Manipulation planning is the process of computing robot motions to grasp, move, and manipulate objects — generating collision-free trajectories for robot arms and grippers to accomplish tasks like picking, placing, assembling, and using tools, while respecting kinematic constraints, avoiding obstacles, and achieving desired object configurations.

What Is Manipulation Planning?

• Definition: Planning robot motions for object manipulation tasks.
• Input: Current state, goal state, environment, object properties.
• Output: Sequence of robot configurations and gripper actions.
• Goal: Move objects from initial to goal configurations safely and efficiently.
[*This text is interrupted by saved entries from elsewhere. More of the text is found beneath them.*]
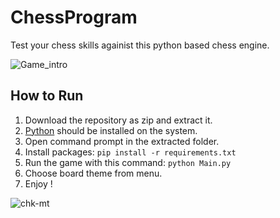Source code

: # ChessProgram

Test your chess skills againist this python based chess engine.

![Game_intro](https://user-images.githubusercontent.com/57285244/221416307-3bc7007a-6816-40d8-a17b-dca38d208045.png)

## How to Run    
1. Download the repository as zip and extract it.    
2. [Python](https://www.python.org/) should be installed on the system.     
3. Open command prompt in the extracted folder.     
4. Install packages: `pip install -r requirements.txt`     
5. Run the game with this command: `python Main.py`     
6. Choose board theme from menu.     
7. Enjoy !

![chk-mt](https://user-images.githubusercontent.com/57285244/224545877-80248795-bacf-4661-a660-22e43e666791.png)
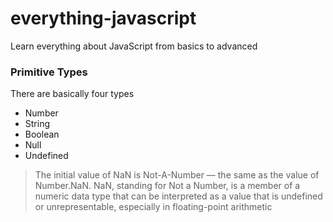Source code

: # everything-javascript

Learn everything about JavaScript from basics to advanced

### Primitive Types

There are basically four types

- Number
- String
- Boolean
- Null
- Undefined

> The initial value of NaN is Not-A-Number — the same as the value of Number.NaN.
> NaN, standing for Not a Number, is a member of a numeric data type that can be interpreted as a value that is undefined or unrepresentable, especially in floating-point arithmetic
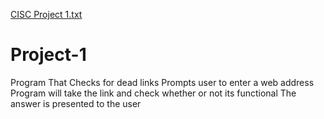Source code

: [CISC Project 1.txt](https://github.com/musaabdel19/Project-1/files/7369848/CISC.Project.1.txt)
# Project-1
Program That Checks for dead links
Prompts user to enter a web address
Program will take the link and check whether or not its functional
The answer is presented to the user
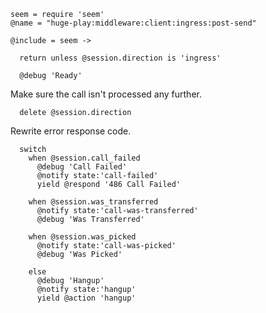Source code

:     seem = require 'seem'
    @name = "huge-play:middleware:client:ingress:post-send"

    @include = seem ->

      return unless @session.direction is 'ingress'

      @debug 'Ready'

Make sure the call isn't processed any further.

      delete @session.direction

Rewrite error response code.

      switch
        when @session.call_failed
          @debug 'Call Failed'
          @notify state:'call-failed'
          yield @respond '486 Call Failed'

        when @session.was_transferred
          @notify state:'call-was-transferred'
          @debug 'Was Transferred'

        when @session.was_picked
          @notify state:'call-was-picked'
          @debug 'Was Picked'

        else
          @debug 'Hangup'
          @notify state:'hangup'
          yield @action 'hangup'
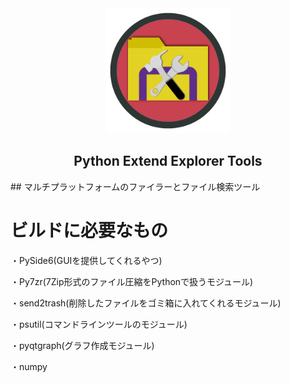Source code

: <div align="center">
	<a href="https://github.com/CrossDarkrix/PythonExtendExplorerTools">
	<img width="200px" height="200px" alt="pyExtendTools" src="https://raw.githubusercontent.com/CrossDarkrix/PythonExtendExplorerTools/main/PyExtendToolsIcon.png"></a>
</div>

<h2 align="center">Python Extend Explorer Tools</h2>
## マルチプラットフォームのファイラーとファイル検索ツール

# ビルドに必要なもの

・PySide6(GUIを提供してくれるやつ)

・Py7zr(7Zip形式のファイル圧縮をPythonで扱うモジュール)

・send2trash(削除したファイルをゴミ箱に入れてくれるモジュール)

・psutil(コマンドラインツールのモジュール)

・pyqtgraph(グラフ作成モジュール)

・numpy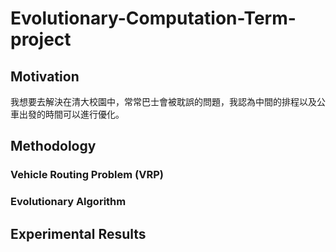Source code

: # Evolutionary-Computation-Term-project

## Motivation
我想要去解決在清大校園中，常常巴士會被耽誤的問題，我認為中間的排程以及公車出發的時間可以進行優化。

## Methodology
### Vehicle Routing Problem (VRP)


### Evolutionary Algorithm

## Experimental Results
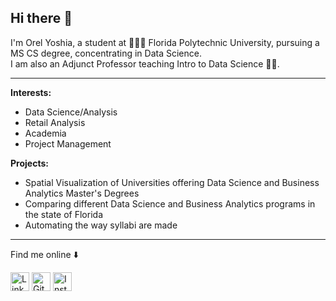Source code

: ## Hi there 👋


I'm Orel Yoshia, a student at 👩🏻&zwj;💻 Florida Polytechnic University, pursuing a MS CS degree, concentrating in Data Science. <br>
I am also an Adjunct Professor teaching Intro to Data Science 👩&zwj;🏫. <br>

---
**Interests:**
- Data Science/Analysis
- Retail Analysis
- Academia
- Project Management

**Projects:**
- Spatial Visualization of Universities offering Data Science and Business Analytics Master's Degrees
- Comparing different Data Science and Business Analytics programs in the state of Florida
- Automating the way syllabi are made


---
Find me online ⬇️

<a href="https://www.linkedin.com/in/orel-yoshia/" target="_blank"><img src="https://raw.githubusercontent.com/arturssmirnovs/arturssmirnovs/master/in.png" alt="LinkedIn" width="30"></a>
<a href="https://github.com/orelyoshia" target="_blank"><img src="https://raw.githubusercontent.com/arturssmirnovs/arturssmirnovs/master/git.png" alt="GitHub" width="30"></a>
<a href="https://www.instagram.com/orel.yoshia/" target="_blank"><img src="https://raw.githubusercontent.com/arturssmirnovs/arturssmirnovs/master/ig.png" alt="Instagram" width="30"></a>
Manipulation Planning Components

Grasp Planning:

• Problem: How to grasp object securely?
• Solution: Compute gripper pose and finger positions.
• Considerations: Object geometry, friction, stability, task requirements.

Motion Planning:

• Problem: How to move arm without collisions?
• Solution: Find collision-free path in configuration space.
• Methods: RRT, PRM, optimization-based planning.

Task Planning:

• Problem: What sequence of actions achieves goal?
• Solution: High-level plan (pick A, place A, pick B, etc.).
• Methods: STRIPS, PDDL, hierarchical planning.

Trajectory Optimization:

• Problem: How to execute motion smoothly and efficiently?
• Solution: Optimize trajectory for time, energy, smoothness.
• Methods: Optimal control, trajectory optimization.
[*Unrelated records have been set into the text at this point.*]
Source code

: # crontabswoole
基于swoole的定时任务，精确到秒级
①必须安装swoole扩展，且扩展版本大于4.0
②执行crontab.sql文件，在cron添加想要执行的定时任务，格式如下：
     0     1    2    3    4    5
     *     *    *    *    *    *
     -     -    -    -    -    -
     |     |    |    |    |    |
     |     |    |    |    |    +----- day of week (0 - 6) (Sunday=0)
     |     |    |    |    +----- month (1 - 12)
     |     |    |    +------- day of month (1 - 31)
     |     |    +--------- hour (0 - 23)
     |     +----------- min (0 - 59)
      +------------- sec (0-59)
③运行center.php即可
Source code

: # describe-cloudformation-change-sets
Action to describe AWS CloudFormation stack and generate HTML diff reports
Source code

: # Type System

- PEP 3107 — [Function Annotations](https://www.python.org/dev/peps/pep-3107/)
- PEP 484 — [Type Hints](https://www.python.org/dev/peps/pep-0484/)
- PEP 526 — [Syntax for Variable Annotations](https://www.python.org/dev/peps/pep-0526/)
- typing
Manipulation Planning Challenges

High-Dimensional:

• Robot arms have 6-7 degrees of freedom.
• With object pose, state space is 12-14 dimensional.
• Planning in high dimensions is computationally expensive.

Contact Dynamics:

• Grasping and manipulation involve contact.
• Contact forces, friction, slipping are complex.
• Difficult to model and predict accurately.

Uncertainty:

• Object pose, properties, friction are uncertain.
• Sensor noise, actuation errors.
• Plans must be robust to uncertainty.

Constraints:

• Kinematic limits (joint ranges, singularities).
• Dynamic limits (torque, velocity, acceleration).
• Task constraints (orientation, approach direction).
• Collision avoidance (robot, obstacles, self-collision).
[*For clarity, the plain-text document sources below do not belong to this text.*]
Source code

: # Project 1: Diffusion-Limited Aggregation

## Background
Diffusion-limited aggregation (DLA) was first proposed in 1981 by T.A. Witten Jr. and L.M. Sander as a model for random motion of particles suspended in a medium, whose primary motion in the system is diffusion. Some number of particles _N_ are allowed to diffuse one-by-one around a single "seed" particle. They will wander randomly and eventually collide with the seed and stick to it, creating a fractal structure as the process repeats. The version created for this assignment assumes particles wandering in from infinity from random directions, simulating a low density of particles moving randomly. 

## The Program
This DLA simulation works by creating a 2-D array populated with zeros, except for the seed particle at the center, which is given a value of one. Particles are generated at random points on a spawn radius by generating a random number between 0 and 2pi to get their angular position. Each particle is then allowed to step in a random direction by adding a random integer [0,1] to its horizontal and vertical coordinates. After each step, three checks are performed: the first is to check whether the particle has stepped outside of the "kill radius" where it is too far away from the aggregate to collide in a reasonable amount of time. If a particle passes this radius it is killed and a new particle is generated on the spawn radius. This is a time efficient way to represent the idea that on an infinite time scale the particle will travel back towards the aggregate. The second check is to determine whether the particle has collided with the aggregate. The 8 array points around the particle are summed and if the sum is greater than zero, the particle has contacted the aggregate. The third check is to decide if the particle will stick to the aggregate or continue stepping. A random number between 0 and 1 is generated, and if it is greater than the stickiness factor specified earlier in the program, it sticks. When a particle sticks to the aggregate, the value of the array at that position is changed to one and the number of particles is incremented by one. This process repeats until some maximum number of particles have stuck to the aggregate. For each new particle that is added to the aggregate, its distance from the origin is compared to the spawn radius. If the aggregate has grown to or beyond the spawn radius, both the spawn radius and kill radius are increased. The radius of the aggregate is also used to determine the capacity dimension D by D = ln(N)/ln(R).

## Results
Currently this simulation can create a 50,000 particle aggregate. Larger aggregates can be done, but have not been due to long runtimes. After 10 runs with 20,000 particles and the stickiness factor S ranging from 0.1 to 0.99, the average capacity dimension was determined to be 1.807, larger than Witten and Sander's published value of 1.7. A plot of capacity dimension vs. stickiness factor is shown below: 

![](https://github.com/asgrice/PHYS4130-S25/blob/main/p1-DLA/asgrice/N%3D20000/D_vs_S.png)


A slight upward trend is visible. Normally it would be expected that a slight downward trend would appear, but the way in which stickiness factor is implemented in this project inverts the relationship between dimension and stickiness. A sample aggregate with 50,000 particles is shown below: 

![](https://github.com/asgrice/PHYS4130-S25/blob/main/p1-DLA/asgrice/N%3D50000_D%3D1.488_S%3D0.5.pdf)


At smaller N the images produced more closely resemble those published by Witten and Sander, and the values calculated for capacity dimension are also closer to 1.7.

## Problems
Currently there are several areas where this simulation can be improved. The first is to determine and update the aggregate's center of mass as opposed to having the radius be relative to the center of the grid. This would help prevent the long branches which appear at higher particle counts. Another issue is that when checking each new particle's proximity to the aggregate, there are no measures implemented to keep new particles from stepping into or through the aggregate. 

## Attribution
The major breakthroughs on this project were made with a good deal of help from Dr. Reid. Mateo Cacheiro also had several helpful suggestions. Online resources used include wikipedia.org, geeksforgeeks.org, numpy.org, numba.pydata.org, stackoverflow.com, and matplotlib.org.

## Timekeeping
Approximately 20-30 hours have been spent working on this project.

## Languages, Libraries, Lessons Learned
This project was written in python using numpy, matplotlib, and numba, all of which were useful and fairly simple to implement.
Manipulation Planning Approaches

Sampling-Based Planning:

• RRT (Rapidly-exploring Random Tree): Explore configuration space randomly.
• PRM (Probabilistic Roadmap): Build graph of collision-free configurations.
• Benefit: Works in high dimensions, handles complex obstacles.
• Challenge: Doesn't reason about contact, may be inefficient.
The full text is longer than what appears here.